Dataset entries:

......

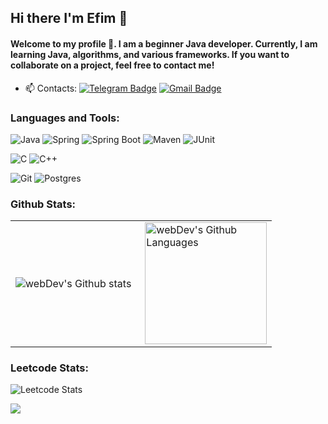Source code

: ## Hi there I'm Efim 👋

#### Welcome to my profile 👀. I am a beginner Java developer. Currently, I am learning Java, algorithms, and various frameworks. If you want to collaborate on a project, feel free to contact me!

- :mailbox: Contacts: [![Telegram Badge](https://img.shields.io/badge/-otttisss-blue?style=flat&logo=Telegram&logoColor=white)](https://t.me/otttisss) [![Gmail Badge](https://img.shields.io/badge/-Gmail-red?style=flat&logo=Gmail&logoColor=white)](mailto:efimotis@gmail.com)

### Languages and Tools:

![Java](https://img.shields.io/badge/Java-1E7775?style=for-the-badge&logo=java&logoColor=E9D54D)
![Spring](https://img.shields.io/badge/-Spring-1E7775?style=for-the-badge&logo=Spring)
![Spring Boot](https://img.shields.io/badge/-Spring_boot-1E7775?style=for-the-badge&logo=SpringBoot)
![Maven](https://img.shields.io/badge/-Maven-1E7775?style=for-the-badge&logo=apache&logoColor=6296CC)
![JUnit](https://img.shields.io/badge/-JUnit5-1E7775?style=for-the-badge&logo=JUnit5&logoColor=F88C00)


![C](https://img.shields.io/badge/-C-1E7775?style=for-the-badge&logo=C&logoColor=6296CC)
![C++](https://img.shields.io/badge/-C++-1E7775?style=for-the-badge&logo=C%2b%2b&logoColor=6296CC)


![Git](https://img.shields.io/badge/-GIT-1E7775?style=for-the-badge&logo=GIT&logoColor=F88C00)
![Postgres](https://img.shields.io/badge/-PostgreSQL-1E7775?style=for-the-badge&logo=PostgreSQL&logoColor=6296CC)

### Github Stats:

<table>
  <tr>
    <td>
      <img align="left" src="http://github-readme-streak-stats.herokuapp.com?user=otttisss&theme=dark&background=000000" alt="webDev's Github stats" />
    </td>
    <td>
      <img height="195px" align="right" alt="webDev's Github Languages" src="https://github-readme-stats-sigma-five.vercel.app/api/top-langs/?username=otttisss&layout=compact&theme=vision-friendly-dark" />
    </td>
  </tr>
</table>


### Leetcode Stats:

![Leetcode Stats](https://leetcard.jacoblin.cool/otttisss?theme=dark)

<p align="left">
  <a href="#">
      <img src="https://api.visitorbadge.io/api/VisitorHit?user=otttisss&repo=otttisss&countColor=%237B1E7A" />
   </a>
</p>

......

- [YOUR ASSIGNMENT]
Without the pictures, write out the lines from the beginning of the entries through the line with "#### Welcome to".

- [TASK RESULT]
Source code

: ## Hi there I'm Efim 👋

#### Welcome to my profile 👀. I am a beginner Java developer. Currently, I am learning Java, algorithms, and various frameworks. If you want to collaborate on a project, feel free to contact me!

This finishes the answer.